Each line from the one that has "1600,00** + VT + VR" through the end of the entries below must be written out exactly; leave out all other lines.

>>>

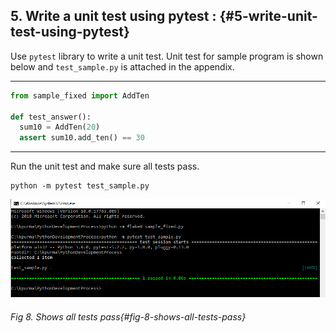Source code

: <!--- @file
  5 write unit test using pytest.md for Python Development Process and Coding Specification

  Copyright (c) 2019, Intel Corporation. All rights reserved.<BR>

  Redistribution and use in source (original document form) and 'compiled'
  forms (converted to PDF, epub, HTML and other formats) with or without
  modification, are permitted provided that the following conditions are met:

  1) Redistributions of source code (original document form) must retain the
     above copyright notice, this list of conditions and the following
     disclaimer as the first lines of this file unmodified.

  2) Redistributions in compiled form (transformed to other DTDs, converted to
     PDF, epub, HTML and other formats) must reproduce the above copyright
     notice, this list of conditions and the following disclaimer in the
     documentation and/or other materials provided with the distribution.

  THIS DOCUMENTATION IS PROVIDED BY TIANOCORE PROJECT "AS IS" AND ANY EXPRESS OR
  IMPLIED WARRANTIES, INCLUDING, BUT NOT LIMITED TO, THE IMPLIED WARRANTIES OF
  MERCHANTABILITY AND FITNESS FOR A PARTICULAR PURPOSE ARE DISCLAIMED. IN NO
  EVENT SHALL TIANOCORE PROJECT  BE LIABLE FOR ANY DIRECT, INDIRECT, INCIDENTAL,
  SPECIAL, EXEMPLARY, OR CONSEQUENTIAL DAMAGES (INCLUDING, BUT NOT LIMITED TO,
  PROCUREMENT OF SUBSTITUTE GOODS OR SERVICES; LOSS OF USE, DATA, OR PROFITS;
  OR BUSINESS INTERRUPTION) HOWEVER CAUSED AND ON ANY THEORY OF LIABILITY,
  WHETHER IN CONTRACT, STRICT LIABILITY, OR TORT (INCLUDING NEGLIGENCE OR
  OTHERWISE) ARISING IN ANY WAY OUT OF THE USE OF THIS DOCUMENTATION, EVEN IF
  ADVISED OF THE POSSIBILITY OF SUCH DAMAGE.

-->

## 5. Write a unit test using pytest **:** {#5-write-unit-test-using-pytest}

Use `pytest` library to write a unit test. Unit test for sample program is shown below and `test_sample.py` is attached in the appendix.

---


```python
from sample_fixed import AddTen

def test_answer():
  sum10 = AddTen(20)
  assert sum10.add_ten() == 30
```



---
Run the unit test and make sure all tests pass.



```shell
python -m pytest test_sample.py
```



![](/media/image8.png)
###### Fig 8. Shows all tests pass{#fig-8-shows-all-tests-pass}

<br>
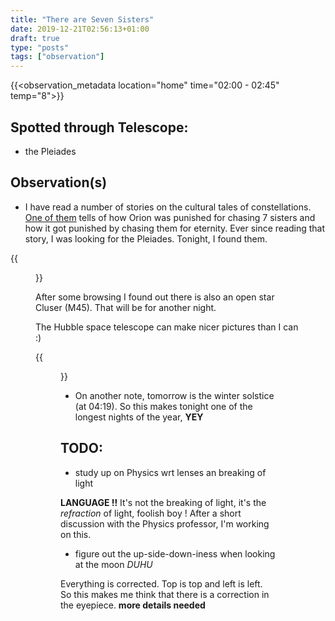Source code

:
 ```yaml
---
title: "There are Seven Sisters"
date: 2019-12-21T02:56:13+01:00
draft: true
type: "posts"
tags: ["observation"]
---
```


{{<observation_metadata location="home" time="02:00 - 02:45" temp="8">}}

## Spotted through Telescope:

* the Pleiades

## Observation(s)

* I have read a number of stories on the cultural tales of constellations. [One of them](https://experienceastronomy.com/pleiades-seven-sisters/) tells of how Orion was punished for chasing 7 sisters and how it got punished by chasing them for eternity. Ever since reading that story, I was looking for the Pleiades. Tonight, I found them.

{{<figure position="center" src="/weblog/images/as_20191221_pleiades.jpg" title="The Pleiades">}}

After some browsing I found out there is also an open star Cluser (M45). That will be for another night.

The Hubble space telescope can make nicer pictures than I can :)

{{<figure position="center" src="https://upload.wikimedia.org/wikipedia/commons/e/e1/M45map.jpg" title="">}}

* On another note, tomorrow is the winter solstice (at 04:19). So this makes tonight one of the longest nights of the year, **YEY**

## TODO:

* study up on Physics wrt lenses an breaking of light

**LANGUAGE !!** It's not the breaking of light, it's the *refraction* of light, foolish boy ! After a short discussion with the Physics professor, I'm working on this.

* figure out the up-side-down-iness when looking at the moon *DUHU*

Everything is corrected. Top is top and left is left. So this makes me think that there is a correction in the eyepiece. **more details needed**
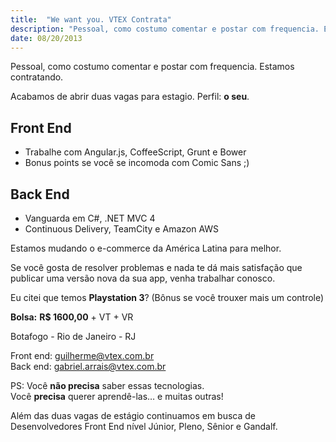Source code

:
 ```yaml
---
title:  "We want you. VTEX Contrata"
description: "Pessoal, como costumo comentar e postar com frequencia. Estamos contratando."
date: 08/20/2013
---
```


Pessoal, como costumo comentar e postar com frequencia. Estamos contratando.

Acabamos de abrir duas vagas para estagio. Perfil: **o seu**.


## Front End
* Trabalhe com Angular.js, CoffeeScript, Grunt e Bower
* Bonus points se você se incomoda com Comic Sans ;)

## Back End
* Vanguarda em C#, .NET MVC 4
* Continuous Delivery, TeamCity e Amazon AWS


Estamos mudando o   e-commerce da América Latina para melhor.

Se você gosta de resolver problemas e nada te dá mais satisfação que publicar uma versão nova da sua app, venha trabalhar conosco.

Eu citei que temos **Playstation 3**? (Bônus se você trouxer mais um controle)

**Bolsa:**
**R$ 1600,00** + VT + VR

Botafogo - Rio de Janeiro - RJ

Front end: [guilherme@vtex.com.br](mailto:guilherme@vtex.com.br)<br />
Back end: [gabriel.arrais@vtex.com.br](mailto:gabriel.arrais@vtex.com.br)

PS: Você **não precisa** saber essas tecnologias. <br />
Você **precisa** querer aprendê-las… e muitas outras!

Além das duas vagas de estágio continuamos em busca de Desenvolvedores Front End nível Júnior, Pleno, Sênior e Gandalf.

<<<

Written response =>
**R$ 1600,00** + VT + VR

Botafogo - Rio de Janeiro - RJ

Front end: [guilherme@vtex.com.br](mailto:guilherme@vtex.com.br)<br />
Back end: [gabriel.arrais@vtex.com.br](mailto:gabriel.arrais@vtex.com.br)

PS: Você **não precisa** saber essas tecnologias. <br />
Você **precisa** querer aprendê-las… e muitas outras!

Além das duas vagas de estágio continuamos em busca de Desenvolvedores Front End nível Júnior, Pleno, Sênior e Gandalf.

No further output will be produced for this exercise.